### WHAT YOU WILL DO
Look for the word "node" in the entries and copy each line where it appears.

Segment Start: INPUT RECORDS

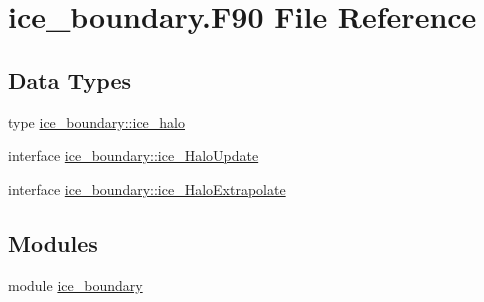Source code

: \hypertarget{ice__boundary_8F90}{
\section{ice\_\-boundary.F90 File Reference}
\label{ice__boundary_8F90}
}
\subsection*{Data Types}
\begin{DoxyCompactItemize}
\item 
type \hyperlink{typeice__boundary_1_1ice__halo}{ice\_\-boundary::ice\_\-halo}
\item 
interface \hyperlink{interfaceice__boundary_1_1ice__HaloUpdate}{ice\_\-boundary::ice\_\-HaloUpdate}
\item 
interface \hyperlink{interfaceice__boundary_1_1ice__HaloExtrapolate}{ice\_\-boundary::ice\_\-HaloExtrapolate}
\end{DoxyCompactItemize}
\subsection*{Modules}
\begin{DoxyCompactItemize}
\item 
module \hyperlink{namespaceice__boundary}{ice\_\-boundary}
\end{DoxyCompactItemize}
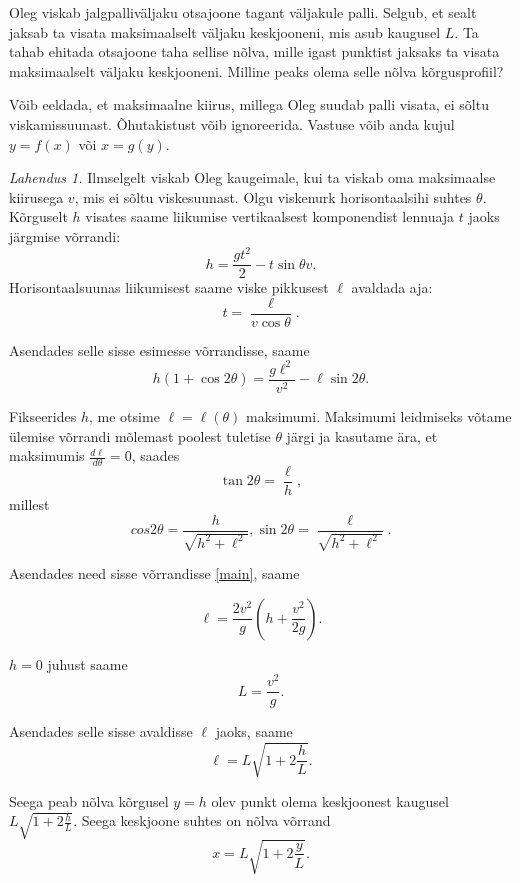 \setAuthor{}

Oleg viskab jalgpalliväljaku otsajoone tagant väljakule palli. Selgub, et sealt
jaksab ta visata maksimaalselt väljaku keskjooneni, mis asub kaugusel $L$. Ta
tahab ehitada otsajoone taha sellise nõlva, mille igast punktist jaksaks ta visata
maksimaalselt väljaku keskjooneni. Milline peaks olema selle nõlva kõrgusprofiil?

Võib eeldada, et maksimaalne kiirus, millega Oleg suudab palli visata, ei sõltu
viskamissuunast. Õhutakistust võib ignoreerida. Vastuse võib anda kujul $y=f(x)$
või $x=g(y)$.




\hint

\solu
\emph{Lahendus 1.}
Ilmselgelt viskab Oleg kaugeimale, kui ta viskab oma maksimaalse kiirusega $v$, mis ei sõltu viskesuunast. Olgu viskenurk horisontaalsihi suhtes $\theta$. Kõrguselt $h$ visates saame liikumise vertikaalsest komponendist lennuaja $t$ jaoks järgmise võrrandi:
\[h=\frac{gt^2}{2}-t\sin \theta v.\]
Horisontaalsuunas liikumisest saame viske pikkusest $\ell$ avaldada aja:
\[t=\frac{\ell}{v\cos \theta}.\]

Asendades selle sisse esimesse võrrandisse, saame
\begin{equation}\label{main}
    h(1+\cos 2\theta)=\frac{g\ell^2}{v^2}-\ell\sin 2\theta.
\end{equation}

Fikseerides $h$, me otsime $\ell=\ell(\theta)$ maksimumi. Maksimumi leidmiseks võtame ülemise võrrandi mõlemast poolest tuletise $\theta$ järgi ja kasutame ära, et maksimumis $\frac{d\ell}{d\theta}=0$, saades
\[\tan 2\theta=\frac{\ell}{h},\]
millest
\[cos2\theta=\frac{h}{\sqrt{h^2+\ell^2}}, \sin 2\theta=\frac{\ell}{\sqrt{h^2+\ell^2}}.\]

Asendades need sisse võrrandisse \ref{main}, saame

\[\ell=\frac{2v^2}{g}\left(h+\frac{v^2}{2g}\right).\]

$h=0$ juhust saame
\[L=\frac{v^2}{g}.\]

Asendades selle sisse avaldisse $\ell$ jaoks, saame
\[\ell=L\sqrt{1+2\frac{h}{L}}.\]

Seega peab nõlva kõrgusel $y=h$ olev punkt olema keskjoonest kaugusel $L\sqrt{1+2\frac{h}{L}}$. Seega keskjoone suhtes on nõlva võrrand
\[x=L\sqrt{1+2\frac{y}{L}}.\]

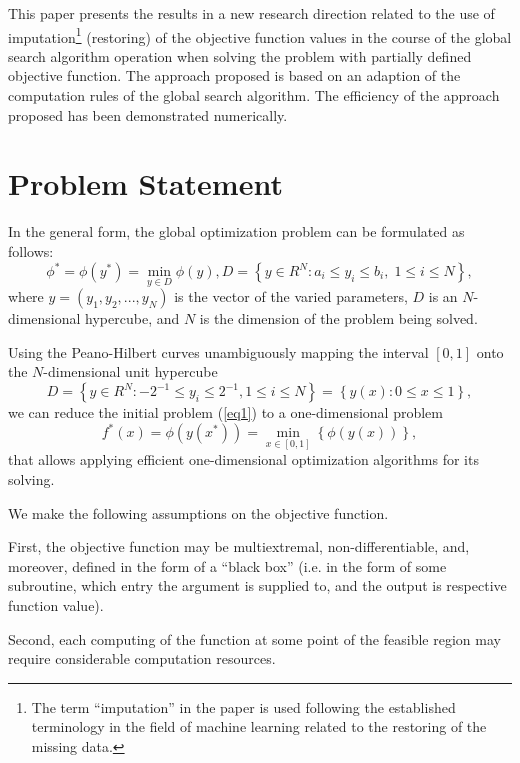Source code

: \documentclass[runningheads]{llncs}
\begin{document}
This paper presents the results in a new research direction related to the use of imputation\footnote{The term ``imputation'' in the paper is used following the established terminology in the field of machine learning related to the restoring of the missing data.} (restoring) of the objective function values in the course of the global search algorithm operation when solving the problem with partially defined objective function. The approach proposed is based on an adaption of the computation rules of the global search algorithm. The efficiency of the approach proposed has been demonstrated numerically.

\section{Problem Statement}

In the general form, the global optimization problem can be formulated as follows:
\begin{equation}\label{eq1} 
\phi^*=\phi(y^* )=\min_{y \in D} \phi(y), D=\left\{ y \in R^N: a_i \leq y_i \leq b_i, \; 1 \leq i \leq N \right\},
\end{equation}
where $y=(y_1,y_2,...,y_N)$ is the vector of the varied parameters, $D$ is an $N$-dimensional hypercube, and $N$ is the dimension of the problem being solved.

Using the Peano-Hilbert curves unambiguously mapping the interval $[0,1]$ onto the $N$-dimensional unit hypercube 
$$
D=\left\{ y \in R^N: -2^{-1} \leq y_i \leq 2^{-1}, 1 \leq i \leq N \right\} = \left\{ y(x): 0 \leq x \leq 1 \right\},
$$
we can reduce the initial problem (\ref{eq1}) to a one-dimensional problem
\begin{equation}\label{eq2} 
f^*(x)=\phi(y(x^* ))=\min_{x \in [0,1]} \left\{ \phi(y(x)) \right\},
\end{equation}
that allows applying efficient one-dimensional optimization algorithms for its solving.

We make the following assumptions on the objective function. 

First, the objective function may be multiextremal, non-differentiable, and, moreover, defined in the form of a ``black box'' (i.e. in the form of some subroutine, which entry the argument is supplied to, and the output is respective function value).

Second, each computing of the function at some point of the feasible region may require considerable computation resources.
\end{document}
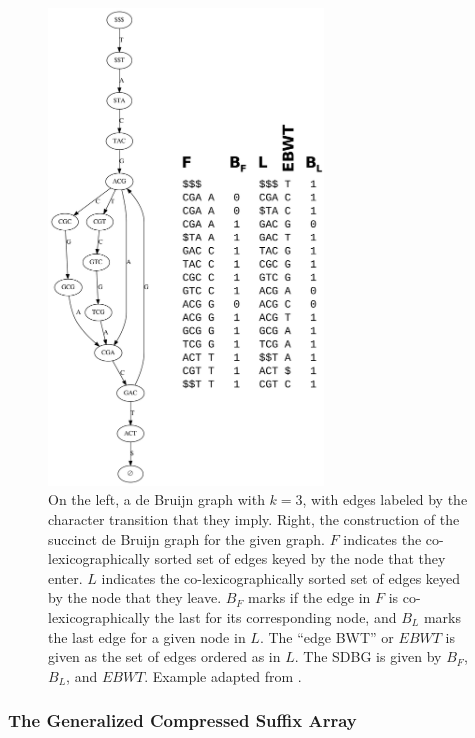 \begin{figure}[htbp!]
  \centering
  \includegraphics[width=0.65\textwidth]{Chapter2/Figs/sdbg_construction.pdf}
  \caption[Succinct de Bruijn graph construction]{
    On the left, a de Bruijn graph with $k=3$, with edges labeled by the character transition that they imply.
    Right, the construction of the succinct de Bruijn graph for the given graph.
    $F$ indicates the co-lexicographically sorted set of edges keyed by the node that they enter.
    $L$ indicates the co-lexicographically sorted set of edges keyed by the node that they leave.
    $B_{F}$ marks if the edge in $F$ is co-lexicographically the last for its corresponding node, and $B_{L}$ marks the last edge for a given node in $L$.
    The ``edge BWT'' or $EBWT$ is given as the set of edges ordered as in $L$.
    The SDBG is given by $B_F$, $B_L$, and $EBWT$.
    Example adapted from \cite{muggli2017succinct}.
  }
  \label{fig:sdbg}
\end{figure}


\subsubsection{The Generalized Compressed Suffix Array}

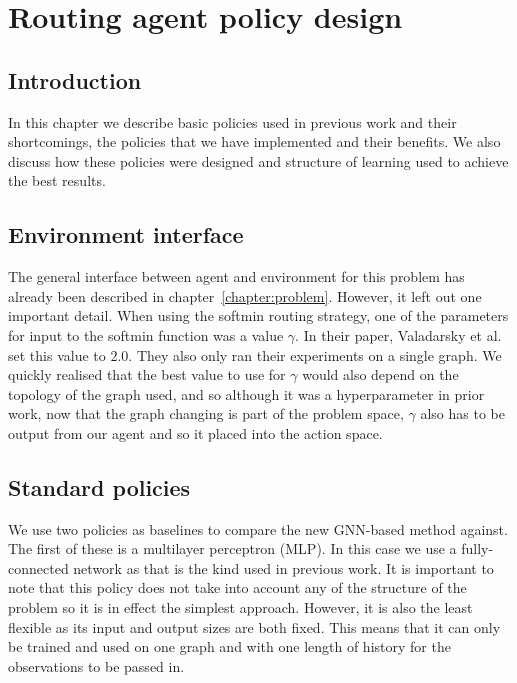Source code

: \chapter{Routing agent policy design}
\label{chapter:learning}

 \section{Introduction}
In this chapter we describe basic policies used in previous work and their shortcomings, the policies that we have implemented and their benefits. We also discuss how these policies were designed and structure of learning used to achieve the best results.

\section{Environment interface}
The general interface between agent and environment for this problem has already been described in chapter~\ref{chapter:problem}. However, it left out one important detail. When using the softmin routing strategy, one of the parameters for input to the softmin function was a value $\gamma$. In their paper, Valadarsky et al.\cite{valadarsky2017learning} set this value to $2.0$. They also only ran their experiments on a single graph. We quickly realised that the best value to use for $\gamma$ would also depend on the topology of the graph used, and so although it was a hyperparameter in prior work, now that the graph changing is part of the problem space, $\gamma$ also has to be output from our agent and so it placed into the action space.

\section{Standard policies}
We use two policies as baselines to compare the new GNN-based method against. The first of these is a multilayer perceptron (MLP)\cite{rumelhart1986learning}. In this case we use a fully-connected network as that is the kind used in previous work. It is important to note that this policy does not take into account any of the structure of the problem so it is in effect the simplest approach. However, it is also the least flexible as its input and output sizes are both fixed. This means that it can only be trained and used on one graph and with one length of history for the observations to be passed in.

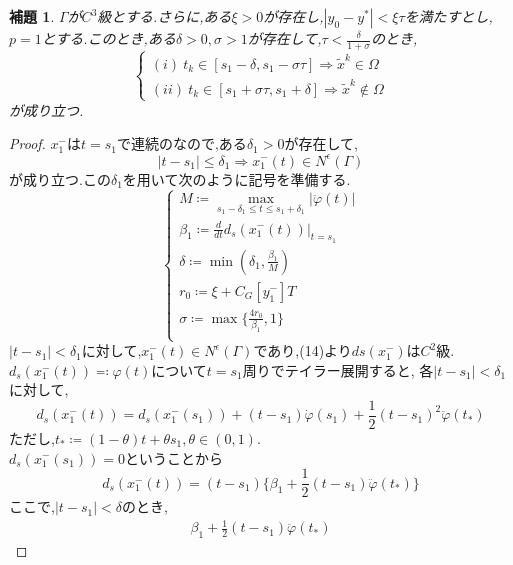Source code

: \documentclass[a4,12pt]{article}
\newtheorem{lem}{補題}
\begin{document}
\begin{lem}
\label{dom}
$\Gamma$が$C^3$級とする.さらに,ある$\xi>0$が存在し,$|y_0-y^\ast|<\xi\tau$を満たすとし,$p=1$とする.このとき,ある$\delta>0,\sigma>1$が存在して,$\tau<\frac{\delta}{1+\sigma}$のとき,
\begin{equation}
    \begin{cases}
        (i)\ t_k\in [s_1-\delta,s_1-\sigma\tau ] \Rightarrow \tilde{x}^k\in\Omega\\
        (ii)\ t_k\in [s_1+\sigma\tau, s_1+\delta ] \Rightarrow \tilde{x}^k\notin\Omega
    \end{cases}
\end{equation}
が成り立つ.\\
\end{lem}
\begin{proof}
    $x^-_1$は$t=s_1$で連続のなので,ある$\delta_1>0$が存在して,
    \begin{equation}
        |t-s_1|\leq\delta_1\Rightarrow x^{-}_1(t)\in N^\epsilon(\Gamma)
    \end{equation}
が成り立つ.この$\delta_1$を用いて次のように記号を準備する.
\begin{equation}\begin{cases}
    M\coloneqq \underset{s_1-\delta_1\le t\le s_1+\delta_1}{\max}|\ddot{\varphi}(t)|\\
    \beta_1\coloneqq \frac{d}{dt}d_s(x^-_1(t))|_{t=s_1}\\
    \delta\coloneqq \min(\delta_1,\frac{\beta_1}{M})\\
    r_0\coloneqq \xi + C_G[y^-_1]T\\
    \sigma\coloneqq \max\{\frac{4r_0}{\beta_1},1\}\\
\end{cases}\end{equation}
    $|t-s_1|<\delta_1$に対して,$x^-_1(t)\in N^\epsilon(\Gamma)$であり,(14)より$ds(x^-_1)$は$C^2$級.\\$d_s(x^{-}_1(t))\eqqcolon\varphi(t)$について$t=s_1$周りでテイラー展開すると,
    各$|t-s_1|<\delta_1$に対して,
    \[d_s(x^{-}_1(t))=d_s(x^{-}_1(s_1))+(t-s_1)\dot{\varphi}(s_1)+\frac{1}{2}(t-s_1)^2\ddot{\varphi}(t_\ast)\]   
ただし,$t_\ast\coloneqq (1-\theta)t+\theta s_1,\theta\in(0,1)$.\\
    $d_s(x^{-}_1(s_1))=0$ということから
    \[
        d_s(x^{-}_1(t))=(t-s_1)\{\beta_1+\frac{1}{2}(t-s_1)\ddot{\varphi}(t_\ast)\}
    \]
ここで,$|t-s_1|<\delta$のとき,
\begin{align*}
    \beta_1+\frac{1}{2}(t-s_1)\ddot{\varphi}(t_\ast)

\end{align*}
\end{proof}
\end{document}
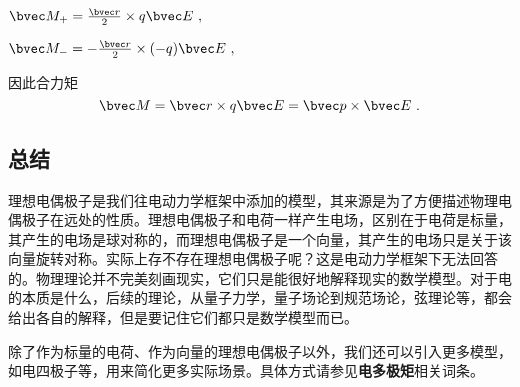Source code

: $\bvec M_+= \frac{\bvec r}{2} \times q\bvec E~,$

$\bvec M_-= - \frac{\bvec r}{2} \times (-q)\bvec E~,$

因此合力矩 
\begin{equation}
\bvec M = \bvec r \times q \bvec E = \bvec p \times \bvec E~.
\end{equation}

\subsection{总结}

理想电偶极子是我们往电动力学框架中添加的模型，其来源是为了方便描述物理电偶极子在远处的性质。理想电偶极子和电荷一样产生电场，区别在于电荷是标量，其产生的电场是球对称的，而理想电偶极子是一个向量，其产生的电场只是关于该向量旋转对称。实际上存不存在理想电偶极子呢？这是电动力学框架下无法回答的。物理理论并不完美刻画现实，它们只是能很好地解释现实的数学模型。对于电的本质是什么，后续的理论，从量子力学，量子场论到规范场论，弦理论等，都会给出各自的解释，但是要记住它们都只是数学模型而已。

除了作为标量的电荷、作为向量的理想电偶极子以外，我们还可以引入更多模型，如电四极子等，用来简化更多实际场景。具体方式请参见\textbf{电多极矩}相关词条。

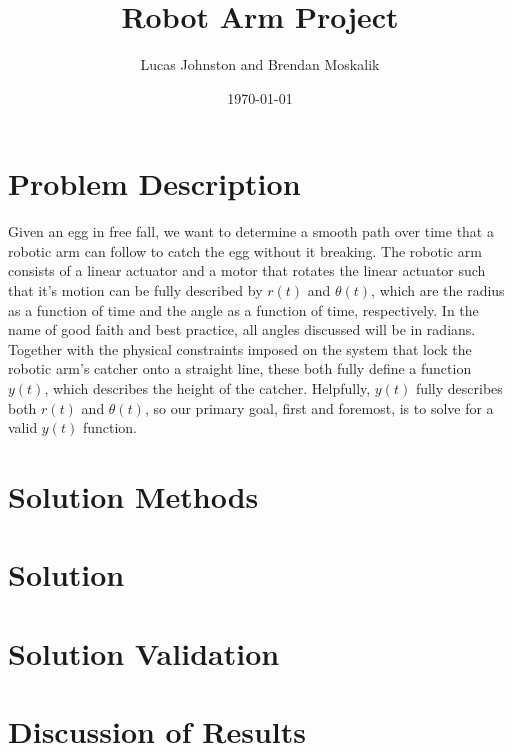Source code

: \documentclass{article}
\title{Robot Arm Project}
\author{Lucas Johnston and Brendan Moskalik}
\date{\today}
\begin{document}
    \maketitle

    \section*{Problem Description}
    
    \tab Given an egg in free fall, we want to determine a smooth path over time that a robotic arm can follow to catch the egg without it breaking. The robotic arm consists of a linear actuator and a motor that rotates the linear actuator such that it's motion can be fully described by $r\left(t\right)$ and $\theta\left(t\right)$, which are the radius as a function of time and the angle as a function of time, respectively. In the name of good faith and best practice, all angles discussed will be in radians. Together with the physical constraints imposed on the system that lock the robotic arm's catcher onto a straight line, these both fully define a function $y\left(t\right)$, which describes the height of the catcher. Helpfully, $y\left(t\right)$ fully describes both $r\left(t\right)$ and $\theta\left(t\right)$, so our primary goal, first and foremost, is to solve for a valid $y\left(t\right)$ function.
     
	\section*{Solution Methods}
	
	\section*{Solution}
	
	\section*{Solution Validation}
	
	\section*{Discussion of Results}
	
\end{document}
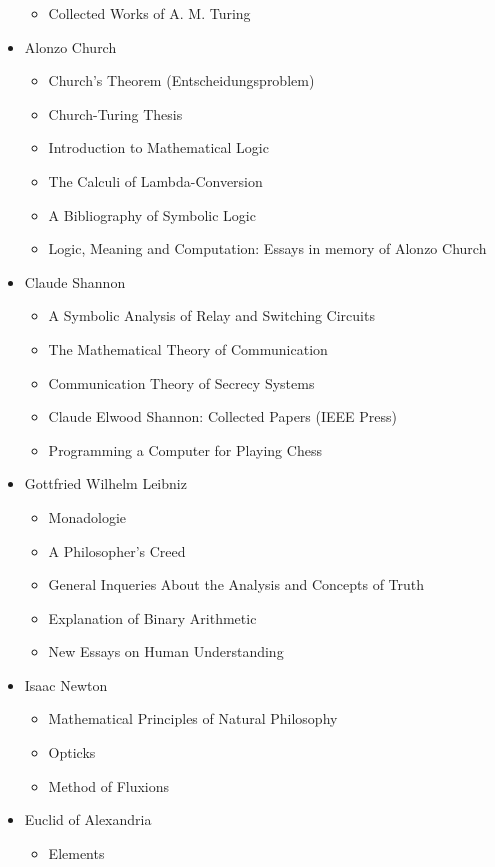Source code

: \documentclass{article}
\begin{document}
\begin{itemize}
\begin{itemize}
		\item Collected Works of A. M. Turing
	\end{itemize}
	\item Alonzo Church
	\begin{itemize}
		\item Church's Theorem (Entscheidungsproblem)
		\item Church-Turing Thesis
		\item Introduction to Mathematical Logic
		\item The Calculi of Lambda-Conversion
		\item A Bibliography of Symbolic Logic
		\item Logic, Meaning and Computation: Essays in memory of Alonzo Church
	\end{itemize}
	\item Claude Shannon
	\begin{itemize}
		\item A Symbolic Analysis of Relay and Switching Circuits
		\item The Mathematical Theory of Communication
		\item Communication Theory of Secrecy Systems
		\item Claude Elwood Shannon: Collected Papers (IEEE Press)
		\item Programming a Computer for Playing Chess
	\end{itemize}
	\item Gottfried Wilhelm Leibniz
	\begin{itemize}
		\item Monadologie
		\item A Philosopher's Creed
		\item General Inqueries About the Analysis and Concepts of Truth
		\item Explanation of Binary Arithmetic
		\item New Essays on Human Understanding
	\end{itemize}
	\item Isaac Newton
	\begin{itemize}
		\item Mathematical Principles of Natural Philosophy
		\item Opticks
		\item Method of Fluxions
	\end{itemize}
	\item Euclid of Alexandria
	\begin{itemize}
		\item Elements

\end{itemize}
\end{itemize}
\end{document}

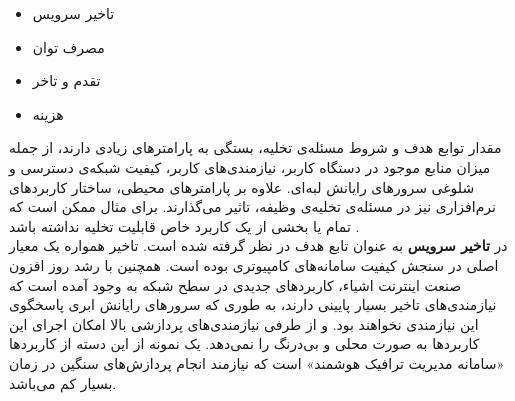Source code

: \begin{multicols}{2}
	\begin{itemize}
		\item تاخیر سرویس
		\item مصرف توان
		\item تقدم و تاخر
		\item هزینه
	\end{itemize}
\end{multicols}
مقدار توابع هدف و شروط مسئله‌ی تخلیه، بستگی به پارامترهای زیادی دارند، از جمله میزان منابع موجود در دستگاه کاربر، نیازمندی‌های کاربر، کیفیت شبکه‌ی دسترسی و شلوغی سرورهای رایانش لبه‌ای. علاوه بر پارامترهای محیطی، ساختار کاربردهای نرم‌افزاری نیز در مسئله‌ی تخلیه‌ی وظیفه، تاثیر می‌گذارند. برای مثال ممکن است که تمام یا بخشی از یک کاربرد خاص قابلیت تخلیه نداشته باشد \Cite{mach}. \\

در \CurrentProject \textbf{تاخیر سرویس} به عنوان تابع هدف در نظر گرفته شده است. تاخیر همواره یک معیار اصلی در سنجش کیفیت سامانه‌های کامپیوتری بوده است. همچنین با رشد روز افزون صنعت اینترنت اشیاء، کاربردهای جدیدی در سطح شبکه به وجود آمده است که نیازمندی‌های تاخیر بسیار پایینی دارند، به طوری که سرورهای رایانش ابری پاسخگوی این نیازمندی نخواهند بود. و از طرفی نیازمندی‌های پردازشی بالا امکان اجرای این کاربردها به صورت محلی و بی‌درنگ را نمی‌دهد. یک نمونه از این دسته از کاربردها «سامانه مدیریت ترافیک هوشمند» است که نیازمند انجام پردازش‌های سنگین در زمان بسیار کم می‌باشد. \\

Segment End: INPUT RECORDS

### OUTPUT OF THE EXERCISE
    $F$ indicates the co-lexicographically sorted set of edges keyed by the node that they enter.
    $L$ indicates the co-lexicographically sorted set of edges keyed by the node that they leave.
    $B_{F}$ marks if the edge in $F$ is co-lexicographically the last for its corresponding node, and $B_{L}$ marks the last edge for a given node in $L$.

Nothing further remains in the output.